To see Kris Meeke and Toyota GR Yaris in action at Goodwood Motor Circuit watch the video here: 



The Goodwood SpeedWeek presented by Mastercard organisers are excited to announce a new competition format, unique to the October event.








Two short-format rally stages have been devised at the Goodwood Motor Circuit, making the most of the opportunity presented by the 'behind closed doors' nature of the event. The Northern and Southern stages will use the track itself, the infield area, the perimeter road and the outskirts of the Goodwood Motor Circuit site, as well as the main vehicle tunnel.

The mixture of high speed corners, tight hairpins, surface changes and the close confines of the Goodwood Motor Circuit site will create a formidable challenge for drivers and co-drivers. With SpeedWeek a once-in-a-lifetime event, the drivers will be competing for a unique honour.

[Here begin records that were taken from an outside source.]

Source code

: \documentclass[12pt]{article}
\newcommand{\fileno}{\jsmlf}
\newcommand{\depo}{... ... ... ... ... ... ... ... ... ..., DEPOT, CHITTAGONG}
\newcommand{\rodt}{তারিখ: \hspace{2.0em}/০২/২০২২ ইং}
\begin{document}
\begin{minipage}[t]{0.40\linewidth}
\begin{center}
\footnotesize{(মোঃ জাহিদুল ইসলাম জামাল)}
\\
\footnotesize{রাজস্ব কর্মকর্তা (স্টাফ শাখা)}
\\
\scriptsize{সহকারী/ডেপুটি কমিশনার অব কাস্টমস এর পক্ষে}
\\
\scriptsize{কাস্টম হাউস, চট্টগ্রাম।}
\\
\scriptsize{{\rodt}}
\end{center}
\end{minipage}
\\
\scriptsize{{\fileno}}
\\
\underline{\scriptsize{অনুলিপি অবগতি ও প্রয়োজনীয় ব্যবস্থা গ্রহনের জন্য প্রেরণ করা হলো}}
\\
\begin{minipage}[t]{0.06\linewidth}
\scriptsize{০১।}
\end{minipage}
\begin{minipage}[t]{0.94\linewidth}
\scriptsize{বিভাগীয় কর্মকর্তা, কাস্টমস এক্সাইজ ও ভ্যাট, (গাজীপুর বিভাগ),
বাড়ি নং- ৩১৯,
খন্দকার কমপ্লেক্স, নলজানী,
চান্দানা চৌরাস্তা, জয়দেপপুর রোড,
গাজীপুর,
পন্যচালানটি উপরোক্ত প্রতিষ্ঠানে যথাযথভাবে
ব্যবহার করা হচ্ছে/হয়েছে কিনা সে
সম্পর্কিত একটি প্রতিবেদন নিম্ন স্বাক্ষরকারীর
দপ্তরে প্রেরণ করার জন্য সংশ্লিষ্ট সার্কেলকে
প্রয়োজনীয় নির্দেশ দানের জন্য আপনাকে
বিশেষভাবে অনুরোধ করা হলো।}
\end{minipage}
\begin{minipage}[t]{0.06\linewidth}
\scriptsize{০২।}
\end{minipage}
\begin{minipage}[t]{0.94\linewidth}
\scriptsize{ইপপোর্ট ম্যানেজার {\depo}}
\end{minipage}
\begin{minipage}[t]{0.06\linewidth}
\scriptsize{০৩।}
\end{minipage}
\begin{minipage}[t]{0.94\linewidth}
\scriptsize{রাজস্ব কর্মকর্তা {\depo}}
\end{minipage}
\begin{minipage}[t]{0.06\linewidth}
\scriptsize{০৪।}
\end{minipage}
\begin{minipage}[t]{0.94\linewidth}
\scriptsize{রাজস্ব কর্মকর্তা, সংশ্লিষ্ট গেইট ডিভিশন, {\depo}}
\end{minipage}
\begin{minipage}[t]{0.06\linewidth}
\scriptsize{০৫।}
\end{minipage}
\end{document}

The "SpeedWeek Super Special" will bring together cars representing nearly half a century of the World Rally Championship, competing in separate classes and for outright victory. The Group 4 class will include the legendary Lancia Stratos, Ford Escort RS2000 and ultra-rare Ferrari 308GTB, along with the car that changed rallying forever, 40 years ago, with the introduction of 4WD, the Audi Quattro. Following these will be the monsters of the Group B era: Lancia 037 and Delta S4, Metro 6R4, Audi Sport Quattro S1 and Peugeot 205 T16.

Ushering in the modern era will be the Group A cars: Subaru Legacy and Impreza WRX, Lancia Delta Integrale and Toyota Celica GT4. Finally, the very latest and quickest cars of the WRC will also be tackling the stages with representation from Ford, Subaru and Toyota amongst others.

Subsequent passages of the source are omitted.